From the listing below, extract every line containing "Chemistry".

===

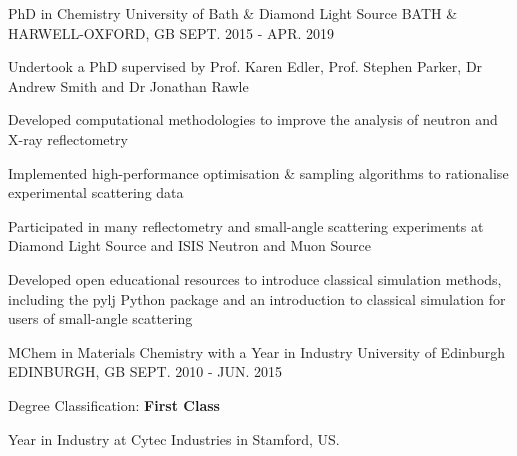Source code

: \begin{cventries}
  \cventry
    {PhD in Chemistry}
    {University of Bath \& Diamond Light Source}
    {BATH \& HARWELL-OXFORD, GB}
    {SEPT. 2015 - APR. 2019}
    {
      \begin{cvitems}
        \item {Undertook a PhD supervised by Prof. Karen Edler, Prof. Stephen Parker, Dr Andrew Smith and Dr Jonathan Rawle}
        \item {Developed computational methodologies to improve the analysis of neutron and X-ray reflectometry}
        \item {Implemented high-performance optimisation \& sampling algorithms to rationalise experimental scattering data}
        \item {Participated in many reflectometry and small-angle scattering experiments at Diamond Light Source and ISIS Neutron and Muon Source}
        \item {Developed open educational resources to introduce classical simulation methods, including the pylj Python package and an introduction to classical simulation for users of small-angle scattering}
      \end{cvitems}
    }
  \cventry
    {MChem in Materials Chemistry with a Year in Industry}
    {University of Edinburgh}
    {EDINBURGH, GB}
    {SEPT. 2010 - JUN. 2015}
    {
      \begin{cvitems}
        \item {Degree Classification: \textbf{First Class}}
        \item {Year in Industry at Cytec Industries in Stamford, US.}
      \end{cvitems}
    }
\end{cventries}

===

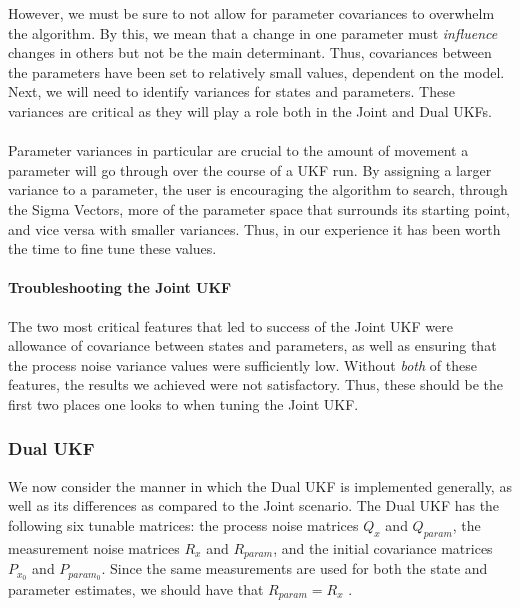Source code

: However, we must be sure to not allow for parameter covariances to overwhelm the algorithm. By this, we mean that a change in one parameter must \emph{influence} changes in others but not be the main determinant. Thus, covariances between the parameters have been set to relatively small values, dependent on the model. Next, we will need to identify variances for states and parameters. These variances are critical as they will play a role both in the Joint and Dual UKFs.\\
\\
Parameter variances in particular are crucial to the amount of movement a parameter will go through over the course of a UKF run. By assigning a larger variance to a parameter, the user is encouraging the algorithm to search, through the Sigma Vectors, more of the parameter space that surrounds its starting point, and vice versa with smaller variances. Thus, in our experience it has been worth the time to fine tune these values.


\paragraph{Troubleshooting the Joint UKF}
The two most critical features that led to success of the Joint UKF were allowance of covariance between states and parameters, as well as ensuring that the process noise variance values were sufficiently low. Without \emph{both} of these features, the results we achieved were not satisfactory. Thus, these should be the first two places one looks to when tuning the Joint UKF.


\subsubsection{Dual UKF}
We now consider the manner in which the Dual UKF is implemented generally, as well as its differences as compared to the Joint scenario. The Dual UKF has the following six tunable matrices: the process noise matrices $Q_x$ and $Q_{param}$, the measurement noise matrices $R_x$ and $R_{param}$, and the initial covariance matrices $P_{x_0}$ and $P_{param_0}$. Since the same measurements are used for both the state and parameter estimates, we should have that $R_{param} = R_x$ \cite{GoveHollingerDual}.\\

===

__EXERCISE RESULT__:
    {PhD in Chemistry}
    {MChem in Materials Chemistry with a Year in Industry}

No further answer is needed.